DIRECTIONS FOR THIS TASK →
Once the line containing "such as a pump" is found in the records below, return it and each following line exactly, up to and including the line containing "valves and fittings", and nothing else.

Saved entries
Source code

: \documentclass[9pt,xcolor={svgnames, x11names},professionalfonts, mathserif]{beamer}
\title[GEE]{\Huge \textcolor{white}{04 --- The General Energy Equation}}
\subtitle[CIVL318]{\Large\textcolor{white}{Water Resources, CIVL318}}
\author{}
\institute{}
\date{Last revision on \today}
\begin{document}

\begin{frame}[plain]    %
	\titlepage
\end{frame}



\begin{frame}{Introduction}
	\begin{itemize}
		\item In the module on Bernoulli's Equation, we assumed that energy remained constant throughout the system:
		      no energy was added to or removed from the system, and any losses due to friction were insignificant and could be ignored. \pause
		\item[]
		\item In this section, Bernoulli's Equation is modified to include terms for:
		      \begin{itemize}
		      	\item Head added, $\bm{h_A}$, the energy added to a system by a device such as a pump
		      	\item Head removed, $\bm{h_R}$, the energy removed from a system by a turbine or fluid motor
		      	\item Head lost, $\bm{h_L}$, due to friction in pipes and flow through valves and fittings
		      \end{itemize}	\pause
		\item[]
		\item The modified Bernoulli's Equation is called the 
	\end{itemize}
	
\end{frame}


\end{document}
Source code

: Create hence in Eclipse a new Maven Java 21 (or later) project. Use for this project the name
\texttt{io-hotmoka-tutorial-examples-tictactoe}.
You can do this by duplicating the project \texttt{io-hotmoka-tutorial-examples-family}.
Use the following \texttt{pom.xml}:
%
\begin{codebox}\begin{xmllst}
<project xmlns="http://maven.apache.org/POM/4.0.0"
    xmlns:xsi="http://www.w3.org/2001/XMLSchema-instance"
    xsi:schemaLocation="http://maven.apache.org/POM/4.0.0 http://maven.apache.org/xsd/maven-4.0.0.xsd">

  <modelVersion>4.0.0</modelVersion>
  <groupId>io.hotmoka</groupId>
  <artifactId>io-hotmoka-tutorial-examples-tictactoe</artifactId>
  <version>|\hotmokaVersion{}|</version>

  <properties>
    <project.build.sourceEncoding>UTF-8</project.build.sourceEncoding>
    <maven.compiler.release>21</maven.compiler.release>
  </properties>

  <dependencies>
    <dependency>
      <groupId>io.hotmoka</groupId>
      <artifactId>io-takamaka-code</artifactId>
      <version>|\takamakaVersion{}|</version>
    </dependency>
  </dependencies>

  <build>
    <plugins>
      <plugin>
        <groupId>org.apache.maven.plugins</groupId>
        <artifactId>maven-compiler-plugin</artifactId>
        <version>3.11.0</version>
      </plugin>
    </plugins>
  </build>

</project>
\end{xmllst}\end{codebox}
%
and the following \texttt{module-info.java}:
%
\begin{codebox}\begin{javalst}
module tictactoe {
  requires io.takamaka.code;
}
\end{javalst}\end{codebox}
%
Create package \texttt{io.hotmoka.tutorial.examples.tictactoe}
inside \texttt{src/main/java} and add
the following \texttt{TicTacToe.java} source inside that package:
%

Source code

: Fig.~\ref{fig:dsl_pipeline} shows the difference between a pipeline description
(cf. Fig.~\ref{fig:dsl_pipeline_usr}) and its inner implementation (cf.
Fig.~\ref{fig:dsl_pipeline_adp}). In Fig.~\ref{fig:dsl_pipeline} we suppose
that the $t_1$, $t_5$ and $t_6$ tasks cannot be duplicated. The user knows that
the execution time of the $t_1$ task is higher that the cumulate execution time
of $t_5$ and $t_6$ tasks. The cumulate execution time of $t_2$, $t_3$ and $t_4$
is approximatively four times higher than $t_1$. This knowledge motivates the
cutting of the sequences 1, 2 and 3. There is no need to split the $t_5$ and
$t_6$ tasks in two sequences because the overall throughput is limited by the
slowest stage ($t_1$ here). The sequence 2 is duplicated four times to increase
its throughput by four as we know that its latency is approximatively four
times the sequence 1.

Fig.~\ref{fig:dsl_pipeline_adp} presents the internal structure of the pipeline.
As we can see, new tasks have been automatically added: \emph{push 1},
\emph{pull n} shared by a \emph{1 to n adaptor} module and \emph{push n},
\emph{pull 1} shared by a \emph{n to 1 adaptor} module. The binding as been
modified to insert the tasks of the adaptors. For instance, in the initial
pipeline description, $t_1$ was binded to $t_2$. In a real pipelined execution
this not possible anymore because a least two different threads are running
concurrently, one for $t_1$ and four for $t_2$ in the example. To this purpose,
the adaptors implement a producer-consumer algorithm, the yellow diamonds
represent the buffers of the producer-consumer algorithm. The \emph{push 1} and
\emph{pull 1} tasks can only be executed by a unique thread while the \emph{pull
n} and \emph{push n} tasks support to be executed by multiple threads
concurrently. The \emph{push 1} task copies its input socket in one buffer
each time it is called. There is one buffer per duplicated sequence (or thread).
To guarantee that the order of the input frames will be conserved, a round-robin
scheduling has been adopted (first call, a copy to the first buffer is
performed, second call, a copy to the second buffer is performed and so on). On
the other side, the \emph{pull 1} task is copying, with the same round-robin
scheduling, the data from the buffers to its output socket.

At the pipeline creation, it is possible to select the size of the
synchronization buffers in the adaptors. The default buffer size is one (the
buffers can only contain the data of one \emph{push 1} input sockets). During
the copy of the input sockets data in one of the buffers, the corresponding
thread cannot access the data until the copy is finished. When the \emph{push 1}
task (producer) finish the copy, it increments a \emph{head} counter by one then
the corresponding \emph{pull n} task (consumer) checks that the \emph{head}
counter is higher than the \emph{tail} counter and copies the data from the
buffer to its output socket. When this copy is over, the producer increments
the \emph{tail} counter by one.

RESULT OF THIS EXERCISE →
		      	\item Head added, $\bm{h_A}$, the energy added to a system by a device such as a pump
		      	\item Head removed, $\bm{h_R}$, the energy removed from a system by a turbine or fluid motor
		      	\item Head lost, $\bm{h_L}$, due to friction in pipes and flow through valves and fittings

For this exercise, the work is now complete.